# What you should do
From the line below that contains "本研究では約26万個の手作業で作成された翻訳対のうち，約13万個の翻訳対に" to the line that contains "重要な判断要素となりやすい．つまり，述語節が正しく翻訳されると，文の意", repeat every line exactly, both ends included, and nothing else.

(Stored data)
>>>

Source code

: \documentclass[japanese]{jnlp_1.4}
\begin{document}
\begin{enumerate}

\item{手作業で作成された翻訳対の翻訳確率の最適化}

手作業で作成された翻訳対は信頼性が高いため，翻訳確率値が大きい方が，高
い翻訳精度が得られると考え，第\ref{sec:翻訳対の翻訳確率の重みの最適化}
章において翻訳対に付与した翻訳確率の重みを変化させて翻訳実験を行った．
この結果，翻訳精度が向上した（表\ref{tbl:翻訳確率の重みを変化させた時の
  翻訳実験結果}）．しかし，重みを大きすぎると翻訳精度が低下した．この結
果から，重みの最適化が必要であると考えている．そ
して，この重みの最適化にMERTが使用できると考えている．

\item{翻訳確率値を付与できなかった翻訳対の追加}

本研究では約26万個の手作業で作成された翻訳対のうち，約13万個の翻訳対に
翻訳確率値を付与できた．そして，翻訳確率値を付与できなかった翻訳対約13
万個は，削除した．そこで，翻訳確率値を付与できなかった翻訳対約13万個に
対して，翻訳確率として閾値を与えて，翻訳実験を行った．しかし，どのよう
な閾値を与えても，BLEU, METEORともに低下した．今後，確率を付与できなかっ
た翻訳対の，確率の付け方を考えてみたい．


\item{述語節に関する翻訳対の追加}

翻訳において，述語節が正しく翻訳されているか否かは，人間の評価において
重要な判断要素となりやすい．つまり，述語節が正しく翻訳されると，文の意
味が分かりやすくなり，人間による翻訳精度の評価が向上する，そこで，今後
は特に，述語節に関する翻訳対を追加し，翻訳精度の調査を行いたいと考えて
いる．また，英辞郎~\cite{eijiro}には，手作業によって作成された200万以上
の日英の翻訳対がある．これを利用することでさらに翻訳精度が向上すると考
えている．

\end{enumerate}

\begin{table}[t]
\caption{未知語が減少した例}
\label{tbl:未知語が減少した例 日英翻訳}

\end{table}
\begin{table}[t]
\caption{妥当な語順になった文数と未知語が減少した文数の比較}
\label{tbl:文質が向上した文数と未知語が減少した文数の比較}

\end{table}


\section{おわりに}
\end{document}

<<<
>>>

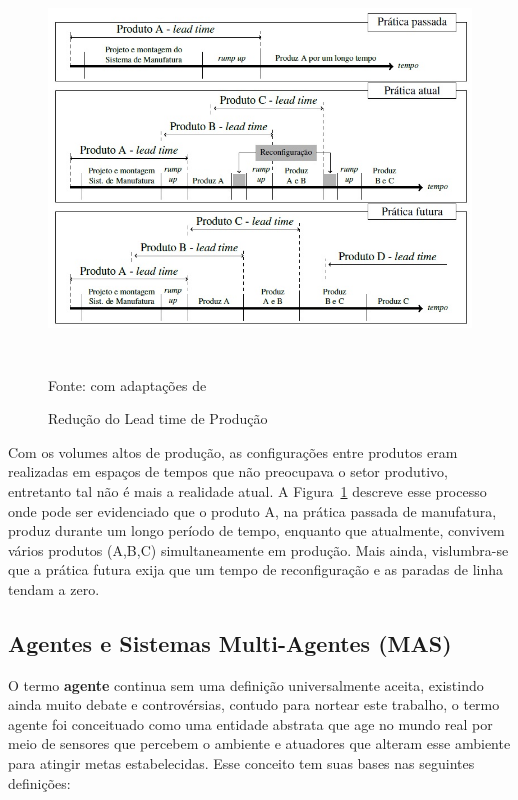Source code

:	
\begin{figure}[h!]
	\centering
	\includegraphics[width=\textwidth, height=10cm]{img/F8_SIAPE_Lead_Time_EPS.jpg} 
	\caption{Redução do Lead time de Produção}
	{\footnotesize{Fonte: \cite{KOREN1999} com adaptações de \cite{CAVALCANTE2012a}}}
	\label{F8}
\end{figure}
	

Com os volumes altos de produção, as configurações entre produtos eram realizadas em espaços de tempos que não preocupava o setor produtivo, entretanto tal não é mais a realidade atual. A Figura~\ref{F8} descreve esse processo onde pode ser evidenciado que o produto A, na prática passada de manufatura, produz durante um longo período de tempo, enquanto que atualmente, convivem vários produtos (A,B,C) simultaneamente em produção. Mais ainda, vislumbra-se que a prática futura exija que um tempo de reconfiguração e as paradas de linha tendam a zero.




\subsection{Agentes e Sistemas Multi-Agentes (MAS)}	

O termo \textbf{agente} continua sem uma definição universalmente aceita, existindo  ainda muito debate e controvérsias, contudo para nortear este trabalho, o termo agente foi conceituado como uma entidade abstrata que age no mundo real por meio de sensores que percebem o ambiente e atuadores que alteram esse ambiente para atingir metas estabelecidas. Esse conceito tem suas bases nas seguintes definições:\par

<<<

# The answer
本研究では約26万個の手作業で作成された翻訳対のうち，約13万個の翻訳対に
翻訳確率値を付与できた．そして，翻訳確率値を付与できなかった翻訳対約13
万個は，削除した．そこで，翻訳確率値を付与できなかった翻訳対約13万個に
対して，翻訳確率として閾値を与えて，翻訳実験を行った．しかし，どのよう
な閾値を与えても，BLEU, METEORともに低下した．今後，確率を付与できなかっ
た翻訳対の，確率の付け方を考えてみたい．


\item{述語節に関する翻訳対の追加}

翻訳において，述語節が正しく翻訳されているか否かは，人間の評価において
重要な判断要素となりやすい．つまり，述語節が正しく翻訳されると，文の意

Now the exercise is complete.